Monday, Jun. 16, 1980
Losing the Inner Instincts
By Hugh Sidey
The White House admits that Jimmy Carter may have drifted out of touch with some economic realities by being cooped up in the Rose Garden because of the hostages in Iran. That was why his speech in Ohio about "turning the tide" seemed out of sync with the alarming slide into recession.
Had Carter talked to an ad salesman on the Los Angeles Times a few weeks ago, he might have known that there were fewer Help Wanted ads, a sure sign of economic stress. Had he stopped in Blair, Neb. (pop. 6,300), the people who live along the highway could have tipped him off that because of soaring gas prices, auto traffic was way down.
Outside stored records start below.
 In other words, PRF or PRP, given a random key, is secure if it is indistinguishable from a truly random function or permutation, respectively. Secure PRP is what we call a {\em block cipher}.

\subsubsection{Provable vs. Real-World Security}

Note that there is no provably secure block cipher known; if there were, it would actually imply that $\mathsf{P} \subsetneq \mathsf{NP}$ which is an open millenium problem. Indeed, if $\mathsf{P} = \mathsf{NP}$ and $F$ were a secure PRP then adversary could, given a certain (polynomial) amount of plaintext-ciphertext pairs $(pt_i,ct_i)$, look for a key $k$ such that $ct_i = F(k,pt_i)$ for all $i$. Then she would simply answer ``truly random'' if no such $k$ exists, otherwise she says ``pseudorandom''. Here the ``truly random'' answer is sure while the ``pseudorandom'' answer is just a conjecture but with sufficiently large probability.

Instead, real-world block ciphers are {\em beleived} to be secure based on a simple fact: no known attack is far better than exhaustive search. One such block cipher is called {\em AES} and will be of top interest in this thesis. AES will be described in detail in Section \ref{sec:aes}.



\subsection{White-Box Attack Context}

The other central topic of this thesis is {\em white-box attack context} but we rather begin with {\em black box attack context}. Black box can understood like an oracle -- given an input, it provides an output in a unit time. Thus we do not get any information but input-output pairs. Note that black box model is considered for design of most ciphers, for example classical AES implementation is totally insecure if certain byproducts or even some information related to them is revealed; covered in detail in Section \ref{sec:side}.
Had his family stayed at the Holiday Inn outside New York's Kennedy Airport, he could have got the message from travelers having to pay $58.32 a night, a message that sounded slightly different when his official experts delivered it to him a few days ago.
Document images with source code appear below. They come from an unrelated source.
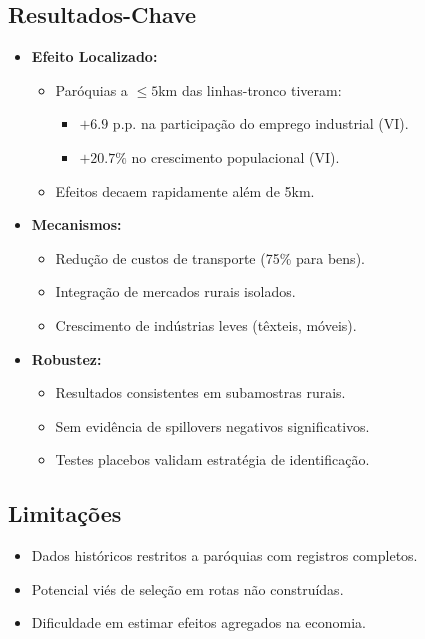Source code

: \documentclass[12pt]{article}
\begin{document}
\subsection*{Resultados-Chave}
\begin{itemize}[leftmargin=*]
    \item \textbf{Efeito Localizado:}
    \begin{itemize}
        \item Paróquias a $\leq 5$km das linhas-tronco tiveram:
        \begin{itemize}
            \item $+6.9$ p.p. na participação do emprego industrial (VI).
            \item $+20.7\%$ no crescimento populacional (VI).
        \end{itemize}
        \item Efeitos decaem rapidamente além de 5km.
    \end{itemize}
    
    \item \textbf{Mecanismos:}
    \begin{itemize}
        \item Redução de custos de transporte (75\% para bens).
        \item Integração de mercados rurais isolados.
        \item Crescimento de indústrias leves (têxteis, móveis).
    \end{itemize}
    
    \item \textbf{Robustez:}
    \begin{itemize}
        \item Resultados consistentes em subamostras rurais.
        \item Sem evidência de spillovers negativos significativos.
        \item Testes placebos validam estratégia de identificação.
    \end{itemize}
\end{itemize}

\subsection*{Limitações}
\begin{itemize}[leftmargin=*]
    \item Dados históricos restritos a paróquias com registros completos.
    \item Potencial viés de seleção em rotas não construídas.
    \item Dificuldade em estimar efeitos agregados na economia.
\end{itemize}
\end{document}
When Presidents get isolated, they miss firsthand observations that sharpen the judgment. They begin to lose the inner instincts that warn when statistics may be deceptive, that suggest human responses that data do not reveal. In no field is it more important to have that internal receptivity than in economics.
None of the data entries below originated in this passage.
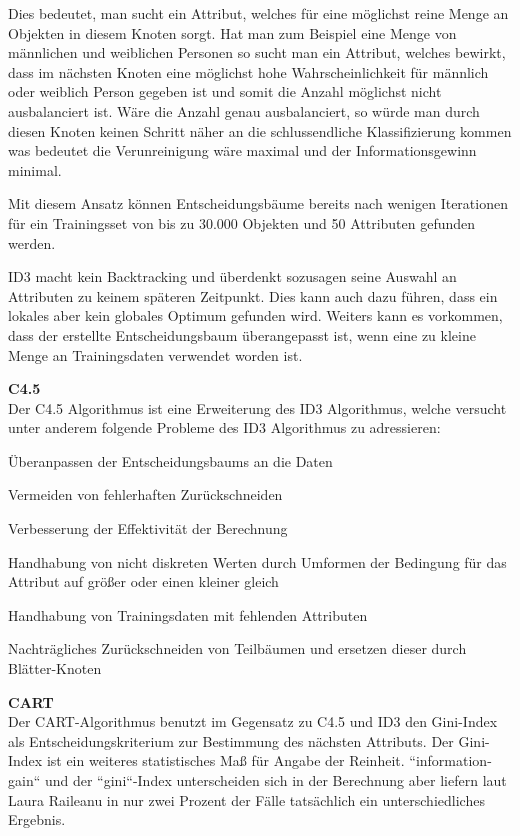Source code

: Dies bedeutet, man sucht ein Attribut, welches für eine möglichst reine Menge an Objekten in diesem Knoten sorgt. Hat man zum Beispiel eine Menge von männlichen und weiblichen Personen so sucht man ein Attribut, welches bewirkt, dass im nächsten Knoten eine möglichst hohe Wahrscheinlichkeit für männlich oder weiblich Person gegeben ist und somit die Anzahl möglichst nicht ausbalanciert ist. Wäre die Anzahl genau ausbalanciert, so würde man durch diesen Knoten keinen Schritt näher an die schlussendliche Klassifizierung kommen was bedeutet die Verunreinigung wäre maximal und der Informationsgewinn minimal.

Mit diesem Ansatz können Entscheidungsbäume bereits nach wenigen Iterationen für ein Trainingsset von bis zu 30.000 Objekten und 50 Attributen gefunden werden. \cite{john_ross_quinlan_1986}

ID3 macht kein Backtracking und überdenkt sozusagen seine Auswahl an Attributen zu keinem späteren Zeitpunkt. Dies kann auch dazu führen, dass ein lokales aber kein globales Optimum gefunden wird. \cite{howard_hamilton_machine_2009} Weiters kann es vorkommen, dass der erstellte Entscheidungsbaum überangepasst ist, wenn eine zu kleine Menge an Trainingsdaten verwendet worden ist. \cite{rapidminer_rapidminer_2015}

\textbf{C4.5} \\
Der C4.5 Algorithmus ist eine Erweiterung des ID3 Algorithmus, welche versucht unter anderem folgende Probleme des ID3 Algorithmus zu adressieren:  \cite{howard_hamilton_machine_2009}

\begin{pitemize}
\item Überanpassen der Entscheidungsbaums an die Daten
\item Vermeiden von fehlerhaften Zurückschneiden
\item Verbesserung der Effektivität der Berechnung
\item Handhabung von nicht diskreten Werten durch Umformen der Bedingung für das Attribut auf  größer oder einen kleiner gleich
\item Handhabung von Trainingsdaten mit fehlenden Attributen
\item Nachträgliches Zurückschneiden von Teilbäumen und ersetzen dieser durch Blätter-Knoten
\end{pitemize}

\textbf{CART} \\
Der CART-Algorithmus benutzt im Gegensatz zu C4.5 und ID3 den Gini-Index als Entscheidungskriterium zur Bestimmung des nächsten Attributs. \cite{rapidminer_rapidminer_2015} Der Gini-Index ist ein weiteres statistisches Maß für Angabe der Reinheit. ``information-gain`` und der ``gini``-Index unterscheiden sich in der Berechnung aber liefern laut Laura Raileanu in nur zwei Prozent der Fälle tatsächlich ein unterschiedliches Ergebnis.  \cite{laura_raileanu_2004}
Just a little while back, when Jimmy Carter began to prepare his latest assault on inflation, his advisers predicted that restraining consumer credit card privileges might have some symbolic value but little practical impact on the problem. Carter wondered a bit about the advice but put a paragraph about credit cards in his speech. The response from the public was beyond anything predicted. Some people mailed their cards to the White House, others ground them up, and a lot of folks began buying with cash. Carter's gut had been right.
The Brookings Institution's Joseph Pechman, who is a member of TIME's Board of Economists (see ECONOMY & BUSINESS) and has advised several Presidents, believes it is a good thing that the chief is not a formally educated economist. Economists are too narrow, says Pechman. "Political and social factors are needed in making policy." Every President comes to office with a lot of well-honed instincts about the people and little background in making economic policy. He must be tutored. "Most Presidents at first would really like economics to go away," says Pechman. No such luck. But no sooner is a President put in the economics classroom than he is warned not to get too involved in details lest he miss the forecast for the trees. Carter has been told he may be learning too many economic details.
In a time of stress, economic policy may need more psychological input than mathematical analysis. Our very economic success also makes it tougher to pick up the nation's economic tremors quickly. Treasury Spokesman Joseph Laitin points out that we do not have the foreclosures, soup lines, dispossessions and other instant aftershocks from economic swings that used to send signals racing through the political system. Letdowns are more gentle, often hard to detect in the salubrious environment of the Oval Office.
But feeling from his statistics the frustration of farmers who must plant crops while anticipating that they will lose money, or hearing in the charts the grumblings of businessmen as customers melt away, is what being President is all about.